= Huang's algorithm =

Huang's algorithm is an algorithm for detecting termination in a distributed system. The algorithm was proposed by Shing-Tsaan Huang in 1989 in Information Processing Letters.

==Termination detection==
The basis of termination detection is in the concept of a distributed system process' state. At any time, a process in a distributed system is either in an active state or in an idle state. An active process may become idle at any time but an idle process may only become active again upon receiving a computational message.

Termination occurs when all processes in the distributed system become idle and there are no computational messages in transit.

==Algorithm==
Huang's algorithm can be described by the following:
- Initially all processes are idle.
- A distributed task is started by a process sending a computational message to another process.
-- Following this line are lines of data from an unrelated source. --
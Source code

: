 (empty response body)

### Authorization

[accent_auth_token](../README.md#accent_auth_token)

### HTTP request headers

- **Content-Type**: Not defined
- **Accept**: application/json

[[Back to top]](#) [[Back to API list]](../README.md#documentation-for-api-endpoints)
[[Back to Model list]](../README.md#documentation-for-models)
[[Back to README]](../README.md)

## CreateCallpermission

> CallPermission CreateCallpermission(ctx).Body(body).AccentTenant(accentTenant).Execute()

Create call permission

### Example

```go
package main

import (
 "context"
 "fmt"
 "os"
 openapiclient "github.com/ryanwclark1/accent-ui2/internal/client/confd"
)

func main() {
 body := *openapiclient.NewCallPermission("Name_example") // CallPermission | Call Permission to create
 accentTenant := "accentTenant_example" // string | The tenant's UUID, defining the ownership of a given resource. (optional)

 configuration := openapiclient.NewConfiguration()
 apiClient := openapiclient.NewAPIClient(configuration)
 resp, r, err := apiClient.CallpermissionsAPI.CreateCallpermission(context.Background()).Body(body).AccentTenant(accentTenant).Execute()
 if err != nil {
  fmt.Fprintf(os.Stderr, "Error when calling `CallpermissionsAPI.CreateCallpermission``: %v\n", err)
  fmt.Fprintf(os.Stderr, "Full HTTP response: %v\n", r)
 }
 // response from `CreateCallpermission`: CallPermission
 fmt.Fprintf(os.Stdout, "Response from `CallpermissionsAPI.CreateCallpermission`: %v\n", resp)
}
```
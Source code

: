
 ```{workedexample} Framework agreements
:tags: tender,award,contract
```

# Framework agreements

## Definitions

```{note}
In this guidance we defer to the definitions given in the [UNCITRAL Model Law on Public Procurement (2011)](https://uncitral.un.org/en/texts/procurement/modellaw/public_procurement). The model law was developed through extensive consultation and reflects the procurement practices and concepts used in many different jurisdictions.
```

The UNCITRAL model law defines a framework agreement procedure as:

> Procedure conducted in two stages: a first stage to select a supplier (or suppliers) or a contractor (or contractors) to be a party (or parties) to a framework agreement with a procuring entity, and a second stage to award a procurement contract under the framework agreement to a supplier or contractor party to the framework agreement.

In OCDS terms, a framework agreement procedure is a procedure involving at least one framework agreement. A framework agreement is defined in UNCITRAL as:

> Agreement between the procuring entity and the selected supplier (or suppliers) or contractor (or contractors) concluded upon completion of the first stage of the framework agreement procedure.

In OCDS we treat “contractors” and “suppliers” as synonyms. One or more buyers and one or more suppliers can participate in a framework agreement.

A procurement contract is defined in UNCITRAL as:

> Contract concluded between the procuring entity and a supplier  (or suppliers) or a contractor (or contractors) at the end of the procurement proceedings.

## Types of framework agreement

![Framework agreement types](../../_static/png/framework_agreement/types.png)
This initial process to send the message is the "controlling agent".
  - The initial weight of the controlling agent is $w$ (usually 1).
- The following rules are applied throughout the computation:
  - A process sending a message splits its current weight between itself and the message.
  - A process receiving a message adds the weight of the message to itself.
  - Upon becoming idle, a process sends a message containing its entire weight back to the controlling agent and it goes idle.
  - Termination occurs when the controlling agent has a weight of $w$ and is in the idle state.

Some weaknesses to Huang's algorithm are that it is unable to detect termination if a message is lost in transit or if a process fails while in an active state.